Nine-year old Leo and I took an imagination-expanding subway ride into the avant-garde on Saturday, visiting two long-running works of art, both of which have important relationships to the early days of the Velvet Underground (if you know of my VU obsession, you know why I was into seeing these two things!).  First stop, La Monte Young and Marian Zazeela’s Dream House installation. Leo was intrigued enough by my description of what I thought it would be to come on this adventure willingly, and neither of us were disappointed. The Dream House is Young’s indeterminant music — low, truck-like rumbles and higher pitched electronics beeps, in quadrophonic sound –  coupled with is wife Zazeela’s site-setting of purple and blue lighting, shades and shadows.  You move around, and the sound changes. It’s pretty hip -  all in a medium-sized, carpeted loft on Church St in Tribeca, a decidedly uncommercial remnant of avant-garde bohemia.
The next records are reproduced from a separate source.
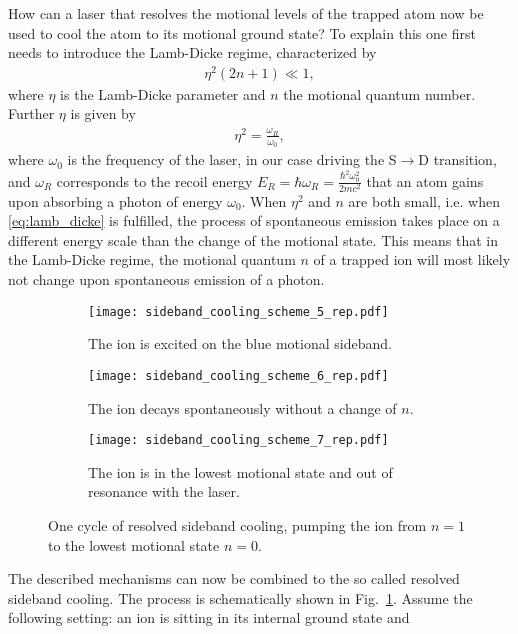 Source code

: How can a laser that resolves the motional levels of the trapped atom now be
used to cool the atom to its motional ground state? To explain this one first
needs to introduce the Lamb-Dicke regime, characterized by
\begin{align}
  \label{eq:lamb_dicke}
  \eta ^{2}(2n+1)\ll 1,
\end{align}
where $\eta$ is the Lamb-Dicke parameter and $n$ the motional quantum number.
Further $\eta$ is given by
\begin{align}
  \label{eq:def_eta}
  \eta^2 = \frac{\omega_R}{\omega_0},
\end{align}
where $\omega_0$ is the frequency of the laser, in our case driving the
S$\rightarrow$D transition, and $\omega_R$ corresponds to the recoil energy $E_R
= \hbar \omega_R = \frac{\hbar^2\omega_0^2}{2mc^2}$ that an atom gains upon
absorbing a photon of energy $\omega_0$. When $\eta^2$ and $n$ are both small,
i.e. when \eqref{eq:lamb_dicke} is fulfilled, the process of
spontaneous emission takes place on a different energy scale than the change of
the motional state. This means that in the Lamb-Dicke regime, the motional
quantum $n$ of a trapped ion will most likely not change upon spontaneous
emission of a photon.
\begin{figure}[t]
  \centering
  \begin{subfigure}[t]{0.33\linewidth}
    \centering
    \texttt{[image: sideband\_cooling\_scheme\_5\_rep.pdf]}
    \caption{The ion is excited on the blue motional sideband.}
  \end{subfigure}
  \begin{subfigure}[t]{0.3\linewidth}
    \centering
    \texttt{[image: sideband\_cooling\_scheme\_6\_rep.pdf]}
    \caption{The ion decays spontaneously without a change of $n$.}
  \end{subfigure}
  \begin{subfigure}[t]{0.3\linewidth}
    \centering
    \texttt{[image: sideband\_cooling\_scheme\_7\_rep.pdf]}
    \caption{The ion is in the lowest motional state and out of resonance with
    the laser.}
  \end{subfigure}
  \caption{One cycle of resolved sideband cooling, pumping the ion from $n=1$ to
  the lowest motional state $n=0$.}
  \label{fig:sideband_cooling}
\end{figure}
The described mechanisms can now be combined to the so called resolved sideband
cooling. The process is schematically shown in Fig.~\ref{fig:sideband_cooling}.
Assume the following setting: an ion is sitting in its internal ground state and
Then I remembered reading about Walter De Maria’s Earth Room, a fairly literal description of this installation dating from 1977: A large loft right on Wooster St., in Soho, in the midst of what’s now a street of expensive clothing and furniture stores, but in ‘77 must have been quite a bit more desolate.  There’s a hallway, and and then a 8 or so foot wide opening that looks into the big loft room. A two foot high glass wall separates this room of dirt. This photo’s a bit of an optical illusion, but that’s the big expanse of dirt behind Leo in the photo below.

One common theme we noted and appreciated was the almost complete lack of description at each of these locations, they’re both basically presented as is for each person to experience/enjoy/puzzle over without pre-conceptions.

As for the Velvet Underground connections, Young’s drones were influential to John Cale (who performed in Young’s Dream Syndicate) and Lou Reed, while De Maria was in a band with Reed and Cale that eventually morphed into the Velvet Underground.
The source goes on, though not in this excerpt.